[Rendered images with source text]

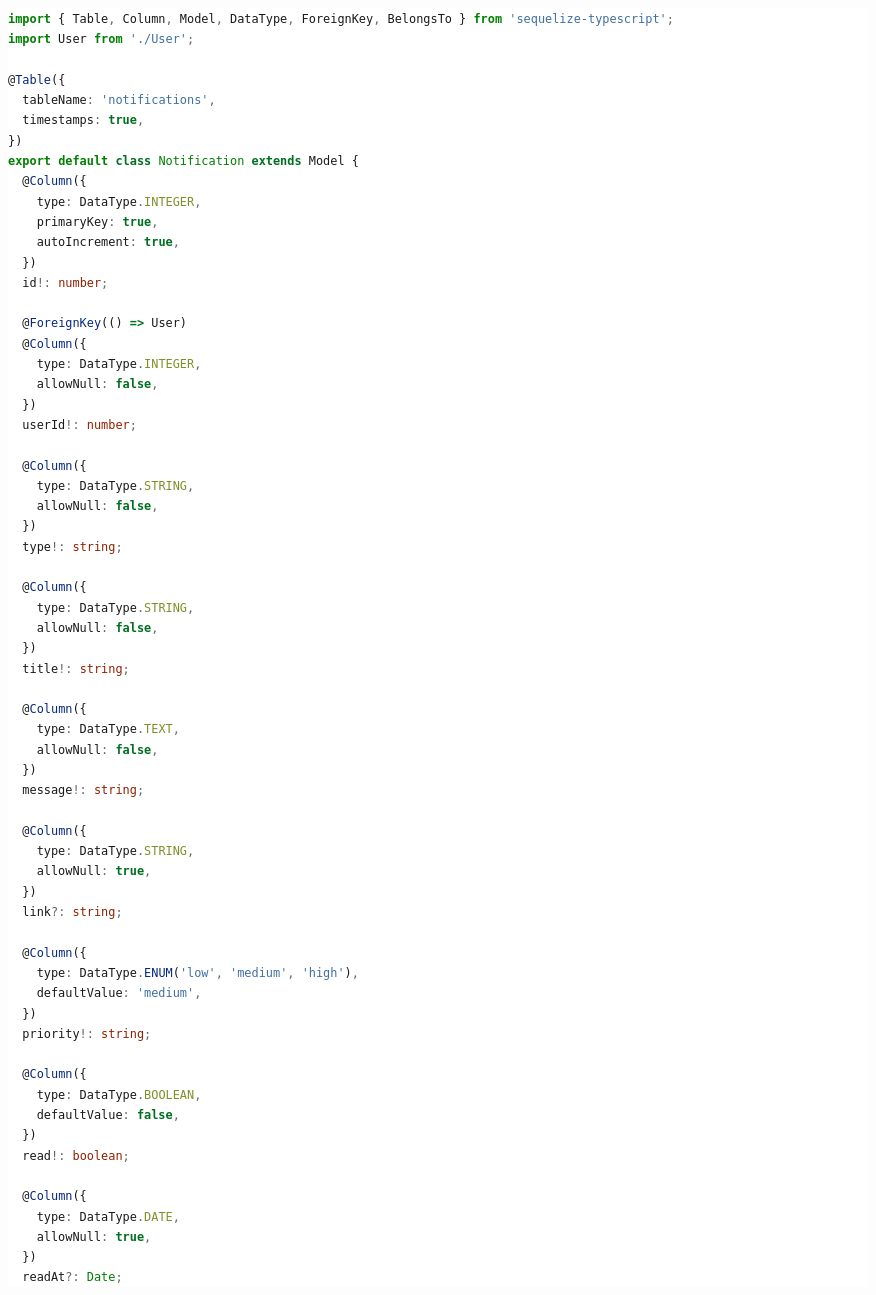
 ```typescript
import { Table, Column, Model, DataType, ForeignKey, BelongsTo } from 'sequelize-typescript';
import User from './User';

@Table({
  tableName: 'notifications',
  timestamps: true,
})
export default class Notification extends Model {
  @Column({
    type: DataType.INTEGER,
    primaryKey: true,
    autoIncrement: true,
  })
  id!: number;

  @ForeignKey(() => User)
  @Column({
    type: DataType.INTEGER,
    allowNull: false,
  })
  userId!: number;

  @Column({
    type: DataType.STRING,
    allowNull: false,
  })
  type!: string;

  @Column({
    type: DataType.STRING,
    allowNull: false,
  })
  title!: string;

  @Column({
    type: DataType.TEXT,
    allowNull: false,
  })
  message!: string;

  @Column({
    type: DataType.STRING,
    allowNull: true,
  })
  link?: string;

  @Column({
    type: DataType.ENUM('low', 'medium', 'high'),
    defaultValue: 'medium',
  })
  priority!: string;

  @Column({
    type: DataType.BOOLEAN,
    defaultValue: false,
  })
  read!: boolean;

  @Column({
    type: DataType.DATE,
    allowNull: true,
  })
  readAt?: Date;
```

Problem to solve: Output nothing but the records, word for word, and none of their pictures.

Answer box:
 ```typescript
import { Table, Column, Model, DataType, ForeignKey, BelongsTo } from 'sequelize-typescript';
import User from './User';

@Table({
  tableName: 'notifications',
  timestamps: true,
})
export default class Notification extends Model {
  @Column({
    type: DataType.INTEGER,
    primaryKey: true,
    autoIncrement: true,
  })
  id!: number;

  @ForeignKey(() => User)
  @Column({
    type: DataType.INTEGER,
    allowNull: false,
  })
  userId!: number;

  @Column({
    type: DataType.STRING,
    allowNull: false,
  })
  type!: string;

  @Column({
    type: DataType.STRING,
    allowNull: false,
  })
  title!: string;

  @Column({
    type: DataType.TEXT,
    allowNull: false,
  })
  message!: string;

  @Column({
    type: DataType.STRING,
    allowNull: true,
  })
  link?: string;

  @Column({
    type: DataType.ENUM('low', 'medium', 'high'),
    defaultValue: 'medium',
  })
  priority!: string;

  @Column({
    type: DataType.BOOLEAN,
    defaultValue: false,
  })
  read!: boolean;

  @Column({
    type: DataType.DATE,
    allowNull: true,
  })
  readAt?: Date;
```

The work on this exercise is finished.